● **The input**:
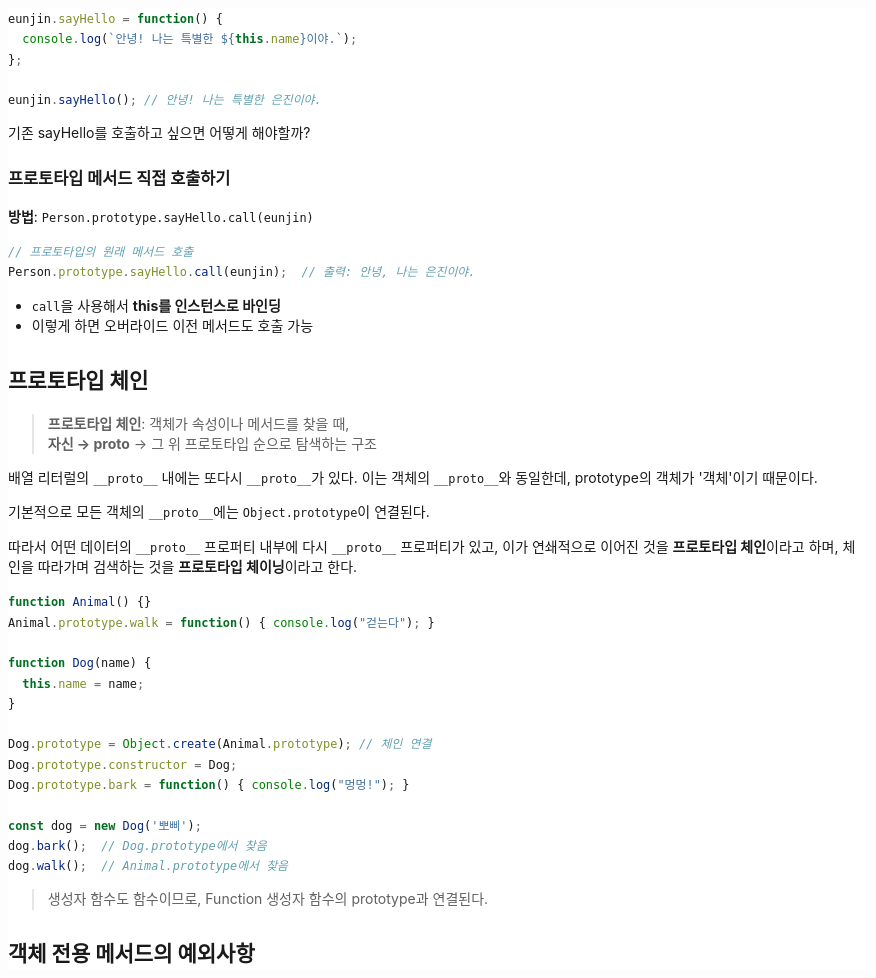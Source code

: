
 ```js
eunjin.sayHello = function() {
  console.log(`안녕! 나는 특별한 ${this.name}이야.`);
};

eunjin.sayHello(); // 안녕! 나는 특별한 은진이야.
```

기존 sayHello를 호출하고 싶으면 어떻게 해야할까?
### 프로토타입 메서드 직접 호출하기

**방법**: `Person.prototype.sayHello.call(eunjin)`

```js
// 프로토타입의 원래 메서드 호출 
Person.prototype.sayHello.call(eunjin);  // 출력: 안녕, 나는 은진이야.
```

- `call`을 사용해서 **this를 인스턴스로 바인딩**
- 이렇게 하면 오버라이드 이전 메서드도 호출 가능

## 프로토타입 체인

>  **프로토타입 체인**: 객체가 속성이나 메서드를 찾을 때,  
    **자신 → proto** → 그 위 프로토타입 순으로 탐색하는 구조

배열 리터럴의 `__proto__` 내에는 또다시 `__proto__`가 있다. 이는 객체의  `__proto__`와 동일한데, prototype의 객체가 '객체'이기 때문이다.

기본적으로 모든 객체의  `__proto__`에는 `Object.prototype`이 연결된다.

따라서 어떤 데이터의  `__proto__` 프로퍼티 내부에 다시  `__proto__` 프로퍼티가 있고, 이가 연쇄적으로 이어진 것을 **프로토타입 체인**이라고 하며, 체인을 따라가며 검색하는 것을 **프로토타입 체이닝**이라고 한다.

```js
function Animal() {}
Animal.prototype.walk = function() { console.log("걷는다"); }

function Dog(name) {
  this.name = name;
}

Dog.prototype = Object.create(Animal.prototype); // 체인 연결
Dog.prototype.constructor = Dog;
Dog.prototype.bark = function() { console.log("멍멍!"); }

const dog = new Dog('뽀삐');
dog.bark();  // Dog.prototype에서 찾음
dog.walk();  // Animal.prototype에서 찾음

```

> 생성자 함수도 함수이므로, Function 생성자 함수의 prototype과 연결된다.

## 객체 전용 메서드의 예외사항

● **Exercise aim**:
Could you write out, exactly, each line of the data above from the one containing "따라서 어떤 데이터의" through the last, including both?

● **Written answer**:
따라서 어떤 데이터의  `__proto__` 프로퍼티 내부에 다시  `__proto__` 프로퍼티가 있고, 이가 연쇄적으로 이어진 것을 **프로토타입 체인**이라고 하며, 체인을 따라가며 검색하는 것을 **프로토타입 체이닝**이라고 한다.

```js
function Animal() {}
Animal.prototype.walk = function() { console.log("걷는다"); }

function Dog(name) {
  this.name = name;
}

Dog.prototype = Object.create(Animal.prototype); // 체인 연결
Dog.prototype.constructor = Dog;
Dog.prototype.bark = function() { console.log("멍멍!"); }

const dog = new Dog('뽀삐');
dog.bark();  // Dog.prototype에서 찾음
dog.walk();  // Animal.prototype에서 찾음

```

> 생성자 함수도 함수이므로, Function 생성자 함수의 prototype과 연결된다.

## 객체 전용 메서드의 예외사항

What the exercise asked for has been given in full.